§ **Action item**: Find each line of the entries with the string "了解Adobe", please, and copy it.

§ **Supplied information**:
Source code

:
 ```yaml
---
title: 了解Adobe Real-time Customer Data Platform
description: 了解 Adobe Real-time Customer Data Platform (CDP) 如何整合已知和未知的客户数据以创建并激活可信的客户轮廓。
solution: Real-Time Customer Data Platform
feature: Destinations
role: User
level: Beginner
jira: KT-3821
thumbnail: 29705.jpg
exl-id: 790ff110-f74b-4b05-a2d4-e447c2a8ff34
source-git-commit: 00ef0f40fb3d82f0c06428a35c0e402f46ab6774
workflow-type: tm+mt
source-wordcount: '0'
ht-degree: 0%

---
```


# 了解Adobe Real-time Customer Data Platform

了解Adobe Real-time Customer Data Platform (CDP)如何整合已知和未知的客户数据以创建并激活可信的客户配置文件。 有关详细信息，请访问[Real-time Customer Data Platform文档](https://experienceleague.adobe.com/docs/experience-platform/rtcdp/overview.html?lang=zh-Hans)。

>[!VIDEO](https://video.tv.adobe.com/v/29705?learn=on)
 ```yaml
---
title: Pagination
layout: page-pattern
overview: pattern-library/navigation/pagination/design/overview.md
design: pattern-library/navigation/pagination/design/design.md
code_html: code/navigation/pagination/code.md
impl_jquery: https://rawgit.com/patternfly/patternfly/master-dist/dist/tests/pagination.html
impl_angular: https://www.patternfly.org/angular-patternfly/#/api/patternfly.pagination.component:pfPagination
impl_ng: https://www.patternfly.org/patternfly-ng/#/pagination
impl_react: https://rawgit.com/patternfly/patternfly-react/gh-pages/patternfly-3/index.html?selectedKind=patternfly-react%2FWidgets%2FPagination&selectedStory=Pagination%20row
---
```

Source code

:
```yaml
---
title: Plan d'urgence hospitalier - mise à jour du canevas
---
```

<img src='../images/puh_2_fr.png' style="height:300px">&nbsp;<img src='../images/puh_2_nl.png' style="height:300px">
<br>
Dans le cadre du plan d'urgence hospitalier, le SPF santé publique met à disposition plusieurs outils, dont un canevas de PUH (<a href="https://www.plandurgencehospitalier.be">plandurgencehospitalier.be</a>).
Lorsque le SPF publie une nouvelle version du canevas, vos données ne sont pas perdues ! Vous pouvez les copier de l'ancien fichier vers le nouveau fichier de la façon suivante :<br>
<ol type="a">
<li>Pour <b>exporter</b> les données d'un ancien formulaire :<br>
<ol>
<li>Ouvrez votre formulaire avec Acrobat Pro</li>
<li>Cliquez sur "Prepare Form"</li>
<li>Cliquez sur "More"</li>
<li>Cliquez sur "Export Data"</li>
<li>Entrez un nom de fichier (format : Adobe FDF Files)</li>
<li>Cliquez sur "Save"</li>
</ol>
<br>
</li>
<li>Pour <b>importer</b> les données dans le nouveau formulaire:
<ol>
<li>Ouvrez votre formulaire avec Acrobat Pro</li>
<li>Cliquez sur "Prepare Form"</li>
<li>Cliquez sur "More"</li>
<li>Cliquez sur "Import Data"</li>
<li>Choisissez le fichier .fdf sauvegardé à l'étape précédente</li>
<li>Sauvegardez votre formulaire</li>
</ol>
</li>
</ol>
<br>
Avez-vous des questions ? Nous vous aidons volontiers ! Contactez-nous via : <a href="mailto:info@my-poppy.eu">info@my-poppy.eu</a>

§ **Exercise response**:
title: 了解Adobe Real-time Customer Data Platform
# 了解Adobe Real-time Customer Data Platform
了解Adobe Real-time Customer Data Platform (CDP)如何整合已知和未知的客户数据以创建并激活可信的客户配置文件。 有关详细信息，请访问[Real-time Customer Data Platform文档](https://experienceleague.adobe.com/docs/experience-platform/rtcdp/overview.html?lang=zh-Hans)。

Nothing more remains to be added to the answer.